I would need audio (just .wav actually) playback for Darwin and Windows. Is that already possible? Could we get an example of how that works? I am using beep already, but I have no idea how and if that will work with Cogentcore for different platforms and in the browser.

kkoreilly commented 1 week ago

@oderwat The underlying package behind beep says that it works on all of the platforms we support, so you should be able to play audio files using beep in the same way you are already. If you need a GUI player for audio with controls, we have not implemented that yet but can soon; please let us know and we can accelerate development of that. If you just need to play audio programmatically, there should be no issues just playing it with beep (just make sure that you embed the audio files using //go:embed and open them through that to ensure they work on mobile and web).

oderwat commented 1 week ago

@kkoreilly I am going to test that.

I would need it for Windows and Mac executables with native compiled Go. For web and mobile we use other frameworks very successfully (see below).

The audio in this case comes from an HTTP API (TTS Model) and the "player" control is a mixture of automatic and user control. Right now I have a Fyne application, but I can't get it to run on Windows right now. Which is most likely a stupid error of me though.

In other projects I/we "oto" for audio in WASM (Go-App) with the browser and with CLI on Windows and Darwin.

WASM gets big and with packages like "http" (client) it gets even larger. This is way we use quite some bit of special implementations with our WASM targets instead. There are additional problems like CORS with HTTP endpoints in the browser. This is why we use a single NATS connection and build all server/client communication on this if possible (https://github.com/oderwat/go-nats-app). We are not planning to use CogentCore for the Browser, but this may change with time.

gedw99 commented 1 week ago

That’s interesting in relation to golang and WASM running in the browser , cause you can use the browsers own http engine instead to avoid bloat of WASM size.

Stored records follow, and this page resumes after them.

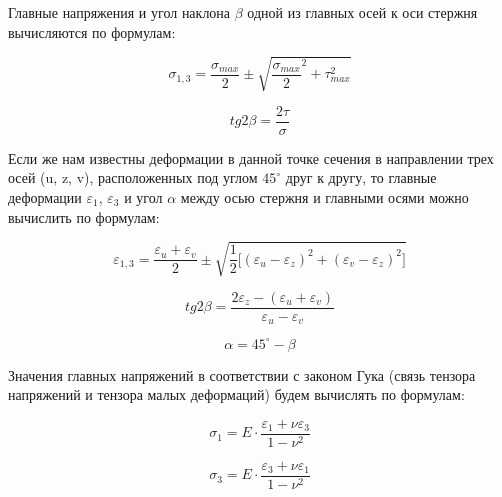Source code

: \documentclass[12pt, a4paper]{article}
\begin{document}
    Главные напряжения и угол наклона $\beta$ одной из главных осей к оси стержня вычисляются по формулам:
    
    \begin{equation}
        \sigma_{1,3} = \frac{\sigma_{max}}{2} \pm \sqrt{\frac{\sigma_{max}}{2}^{2} + \tau_{max}^{2}}
        \label{eq3}
    \end{equation}
    
    \begin{equation}
        tg2\beta = \frac{2\tau}{\sigma}
        \label{eq4}
    \end{equation}
    
    Если же нам известны деформации в данной точке сечения в направлении трех осей (u, z, v), расположенных под углом $45^{\circ}$ друг к другу, то главные деформации $\varepsilon_{1}$, $\varepsilon_{3}$ и угол $\alpha$ между осью стержня и главными осями можно вычислить по формулам:
    
    \begin{equation}
        \varepsilon_{1,3} = \frac{\varepsilon_{u} + \varepsilon_{v}}{2} \pm \sqrt{\frac{1}{2} \Big[ (\varepsilon_{u} - \varepsilon_{z})^{2} + (\varepsilon_{v} - \varepsilon_{z})^{2} \Big]}
        \label{eq5}
    \end{equation}
    
    \begin{equation}
        tg2\beta = \frac{2\varepsilon_{z} - (\varepsilon_{u} + \varepsilon_{v})}{\varepsilon_{u} - \varepsilon_{v}}
        \label{eq6}
    \end{equation}
    
    \begin{equation}
        \alpha = 45^{\circ} - \beta
        \label{eq7}
    \end{equation}
    
    Значения главных напряжений в соответствии с законом Гука (связь тензора напряжений и тензора малых деформаций) будем вычислять по формулам:
    
    \begin{equation}
        \sigma_{1} = E \cdot \frac{\varepsilon_{1} + \nu \varepsilon_{3}}{1 - \nu^{2}}
        \label{eq8}
    \end{equation}
    
    \begin{equation}
        \sigma_{3} = E \cdot \frac{\varepsilon_{3} + \nu \varepsilon_{1}}{1 - \nu^{2}}
        \label{eq9}
    \end{equation}
    
\end{document}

That’s what Golang WASM in Cloudflare does too in my case . See : https://github.com/syumai/workers

needs compiler tags then ?

oderwat commented 1 week ago

@gedw99 You need compiler tags for any WASM

gedw99 commented 1 week ago

@gedw99 You need compiler tags for any WASM

I’m talking about conditional compilation which in golang is called build tags..

The code for http needs to be under a build tag , Same as for fs api and basically anything else that uses the browser , instead of the OS.

oderwat commented 1 week ago

@gedw99 I don't know what to answer. Thank you for trying to help.